Facciamo riferimento, ovviamente, all’incidente occorso al candidato delle primarie del PD, il Presidente pugliese Emiliano, il quale, pochi giorni or sono, si è dovuto fermare per la rottura traumatica del tendine.
Un fatto, apparentemente solo di natura ortopedica e di origine accidentale, rischia di divenire un dato, politicamente, molto importante.
Pronta è stata la richiesta, non a caso, di stoppare le primarie, previste per il prossimo 30 aprile, e di rinviare, sine die, il voto che dovrebbe eleggere il nuovo Segretario Nazionale del PD.
Non sappiamo se e come Renzi vorrà accettare la richiesta, pur legittima, che proviene dal suo avversario interno, ma certo è che, sin dagli inizi, sulle primarie si è addensato uno strano clima.
A guardare bene gli esiti dei Congressi delle singole sezioni e dei circoli, la partita non ci sarebbe: Renzi ha preso più del 60% dei consensi degli iscritti, per cui, a fronte di un’analoga percentuale, in occasione del voto popolare, è chiaro che lui sarà, di nuovo, il leader del principale partito della politica italiana.
Ma, l’incertezza, legata all’incidente di Emiliano, crea una suspense di non poco peso: se i tempi si dovessero dilatare, è ovvio che l’intervento di fatti nuovi rischierebbe di mandare in aria i sogni renziani.

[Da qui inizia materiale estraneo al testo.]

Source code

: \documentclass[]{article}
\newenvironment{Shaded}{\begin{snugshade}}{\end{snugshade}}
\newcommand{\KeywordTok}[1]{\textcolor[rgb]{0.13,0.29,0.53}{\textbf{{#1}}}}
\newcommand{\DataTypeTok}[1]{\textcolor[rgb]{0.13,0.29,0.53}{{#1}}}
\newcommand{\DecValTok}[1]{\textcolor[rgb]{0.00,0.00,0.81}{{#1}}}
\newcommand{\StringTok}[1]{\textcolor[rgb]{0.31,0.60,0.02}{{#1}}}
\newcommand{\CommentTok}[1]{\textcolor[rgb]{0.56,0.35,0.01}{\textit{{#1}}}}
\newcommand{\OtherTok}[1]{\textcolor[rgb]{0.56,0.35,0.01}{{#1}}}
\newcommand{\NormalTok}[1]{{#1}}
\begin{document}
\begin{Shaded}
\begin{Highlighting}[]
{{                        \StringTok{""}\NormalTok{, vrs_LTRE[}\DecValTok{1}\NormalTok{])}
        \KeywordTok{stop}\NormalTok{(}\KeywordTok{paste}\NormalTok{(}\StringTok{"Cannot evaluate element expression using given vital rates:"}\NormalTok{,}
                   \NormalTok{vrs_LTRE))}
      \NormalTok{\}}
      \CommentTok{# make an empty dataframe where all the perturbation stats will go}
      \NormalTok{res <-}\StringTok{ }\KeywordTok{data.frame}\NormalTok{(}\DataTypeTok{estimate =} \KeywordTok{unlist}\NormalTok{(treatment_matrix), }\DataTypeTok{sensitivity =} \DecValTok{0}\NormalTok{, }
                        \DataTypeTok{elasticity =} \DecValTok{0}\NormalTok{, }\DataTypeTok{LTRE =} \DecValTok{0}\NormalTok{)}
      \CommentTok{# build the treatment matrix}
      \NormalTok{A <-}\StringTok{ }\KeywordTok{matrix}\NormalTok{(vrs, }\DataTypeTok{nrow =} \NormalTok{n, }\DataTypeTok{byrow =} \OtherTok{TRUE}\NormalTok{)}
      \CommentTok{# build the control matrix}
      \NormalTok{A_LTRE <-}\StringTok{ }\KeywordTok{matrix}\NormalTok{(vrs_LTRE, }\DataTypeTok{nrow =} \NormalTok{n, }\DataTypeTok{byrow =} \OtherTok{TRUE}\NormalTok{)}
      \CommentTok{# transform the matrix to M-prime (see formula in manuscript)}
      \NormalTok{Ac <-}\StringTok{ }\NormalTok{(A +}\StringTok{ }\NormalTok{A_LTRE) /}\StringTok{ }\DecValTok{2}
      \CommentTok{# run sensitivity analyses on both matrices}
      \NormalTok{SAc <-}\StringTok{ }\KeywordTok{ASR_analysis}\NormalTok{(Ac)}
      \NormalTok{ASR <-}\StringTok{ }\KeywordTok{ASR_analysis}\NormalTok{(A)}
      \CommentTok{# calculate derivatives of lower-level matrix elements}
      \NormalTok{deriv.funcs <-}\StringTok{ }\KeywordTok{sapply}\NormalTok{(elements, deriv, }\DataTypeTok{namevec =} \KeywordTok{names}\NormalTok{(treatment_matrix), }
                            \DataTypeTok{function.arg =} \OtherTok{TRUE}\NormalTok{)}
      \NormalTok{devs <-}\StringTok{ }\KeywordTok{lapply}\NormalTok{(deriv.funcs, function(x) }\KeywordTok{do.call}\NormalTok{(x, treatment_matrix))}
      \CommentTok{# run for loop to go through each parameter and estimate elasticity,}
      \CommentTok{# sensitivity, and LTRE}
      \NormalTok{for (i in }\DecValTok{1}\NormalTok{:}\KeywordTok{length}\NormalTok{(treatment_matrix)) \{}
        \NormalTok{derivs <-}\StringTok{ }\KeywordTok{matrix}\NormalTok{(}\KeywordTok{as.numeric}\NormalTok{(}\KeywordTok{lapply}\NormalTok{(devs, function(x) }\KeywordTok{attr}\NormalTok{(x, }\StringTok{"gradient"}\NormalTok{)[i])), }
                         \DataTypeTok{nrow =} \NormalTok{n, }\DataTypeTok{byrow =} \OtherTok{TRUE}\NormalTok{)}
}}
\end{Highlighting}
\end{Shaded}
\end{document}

Le minoranze interne, quella di Orlando e quella di Emiliano, si sono compattate, per cui è ovvio che un’eventuale risposta negativa di Renzi, in merito al rinvio delle primarie, determinerebbe di conseguenza una rottura insanabile, visto che ci troveremmo di fronte alla violazione palese di una norma di un codice non scritto, che è anche più importante di tutte le leggi scritte: il rispetto dell’avversario.
Così, il tendine di Emiliano è divenuto il tallone di Achille di Renzi, che deve scegliere se vincere in beata solitudine ovvero stoppare una gara già vinta e rigiocare la partita con due avversari, che certo potranno tornargli utili per dimostrare al mondo intero che il Partito è, pienamente, democratico e non è guidato da una leadership monocratica e disattenta, finanche, ad ascoltare i suoi concorrenti in difficoltà fisica.
Frattanto, la classe dirigente nobile del PD, da Prodi a Napolitano e Macaluso, ha preso posizione per Orlando, a dimostrazione del fatto che, per loro, gli effetti benefici del fenomeno Renzi si sono conclusi e che è arrivato il momento storico, finalmente, di pensare ad un partito che vada ben oltre ogni personalismo, per quanto prezioso sia stato nel recente passato.
Quale?
Forse, Renzi vincerà le primarie e, poi, qualcuno gli dirà che il suo ruolo sarà quello di mero Segretario del PD e non contestualmente, anche, di candidato Premier?
O, forse, a causa del tendine di Emiliano, le primarie non si svolgeranno affatto, per cui si entrerà in un clima di differimento, sine die, del momento reale del confronto interno?
O, forse, le primarie si svolgeranno in condizione di contumacia degli avversari di Renzi, per cui la sua vittoria sarà quella di Pirro?
Certo è che la vicenda interna del PD ci riserva, sempre, delle felici sorprese, per cui non si corre mai il rischio reale di annoiarsi con gli eredi di Berlinguer e di Moro.